Geçmişinde faili meçhul cinayetlerin bulunduğu bir ülkede bu hassasiyetin oluşması normal. Ayrıca 15 Temmuz’un travmasının hâlâ canlı olduğu bir dönemde, iç savaş çağrışımı yapmak ne demek? Bunun ima edilmesi dahi tehlikeli. Peki KHK’da iç savaş çağrısı yapılıyor mu? Öyle bir kıyamet koparıldı ki, algı olgunun önüne geçti.
Bu açıdan Adalet Bakanı Abdulhamit Gül ile AK Parti Genel Başkan Yardımcısı Mahir Ünal’ın açıklamaları yerindeydi. Adalet Bakanı Gül “Burada yapılan düzenleme, sadece 15 Temmuz ve sonrasında 16 Temmuz’daki darbe girişiminin püskürtülmesiyle ilgili” dedi. Mahir Ünal “Düzenleme sadece 15 Temmuz gecesi ve 16 Temmuz sabahını ifade ediyor” diye konuştu.
Neden ihtiyaç duyuldu?
Açıklamalarla yetinmedim. Bu düzenlemeye neden ihtiyaç duyulduğu sorusuna cevap aramak üzere AK Parti yöneticileriyle konuştum.
Öncelikli olarak tartışılan konuyu netleştirmek gerekiyor. İki düzenleme var.
1- 8 Kasım 2016 tarihinde çıkarılan 6755 sayılı Kanun’la 15 Temmuz darbe girişiminin bastırılmasında görev alan kamu görevlilerine “yargılanmama”güvencesi getirilmişti.

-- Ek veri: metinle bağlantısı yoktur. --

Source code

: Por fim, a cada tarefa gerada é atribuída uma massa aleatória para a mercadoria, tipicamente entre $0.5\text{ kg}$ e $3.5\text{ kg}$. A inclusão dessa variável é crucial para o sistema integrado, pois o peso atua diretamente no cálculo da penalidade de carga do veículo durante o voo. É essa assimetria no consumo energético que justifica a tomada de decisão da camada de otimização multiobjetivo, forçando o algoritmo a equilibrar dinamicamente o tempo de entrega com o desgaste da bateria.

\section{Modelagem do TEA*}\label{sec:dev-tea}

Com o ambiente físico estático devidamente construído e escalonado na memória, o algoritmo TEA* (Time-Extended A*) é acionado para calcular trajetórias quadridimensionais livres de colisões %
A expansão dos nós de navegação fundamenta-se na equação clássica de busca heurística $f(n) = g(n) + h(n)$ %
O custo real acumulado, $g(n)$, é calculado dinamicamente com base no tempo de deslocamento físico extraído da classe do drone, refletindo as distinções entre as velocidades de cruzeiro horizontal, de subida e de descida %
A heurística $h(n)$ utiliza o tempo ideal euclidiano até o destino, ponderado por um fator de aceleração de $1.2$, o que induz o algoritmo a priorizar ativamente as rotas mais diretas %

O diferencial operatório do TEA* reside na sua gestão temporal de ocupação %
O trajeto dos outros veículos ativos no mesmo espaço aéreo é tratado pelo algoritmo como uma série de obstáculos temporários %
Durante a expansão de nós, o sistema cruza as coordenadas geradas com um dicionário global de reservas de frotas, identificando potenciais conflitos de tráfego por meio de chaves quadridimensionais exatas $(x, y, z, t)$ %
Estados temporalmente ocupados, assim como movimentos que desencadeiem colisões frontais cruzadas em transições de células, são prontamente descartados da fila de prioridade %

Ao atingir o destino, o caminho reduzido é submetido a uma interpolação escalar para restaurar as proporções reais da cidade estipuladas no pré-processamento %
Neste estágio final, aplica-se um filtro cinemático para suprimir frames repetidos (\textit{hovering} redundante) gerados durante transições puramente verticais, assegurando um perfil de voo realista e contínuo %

2- 8 Kasım 2016 tarihli düzenlemenin 37. maddesi’nde, “15.07.2016 tarihinde gerçekleştirilen darbe teşebbüsü ve terör eylemleri ile bunların devamı niteliğindeki eylemlerin bastırılması kapsamında karar alan, karar veya tedbirleri icra eden, her türlü adli ve idari önlemler kapsamında görev alan kişiler ile Olağanüstü Hal süresince yayınlanan Kanun Hükmünde Kararnameler kapsamında karar alan ve görevlerini yerine getiren kişilerin bu karar, görev ve fiilleri nedeniyle hukuki, idari ve cezai sorumlulukları doğmaz”deniliyor.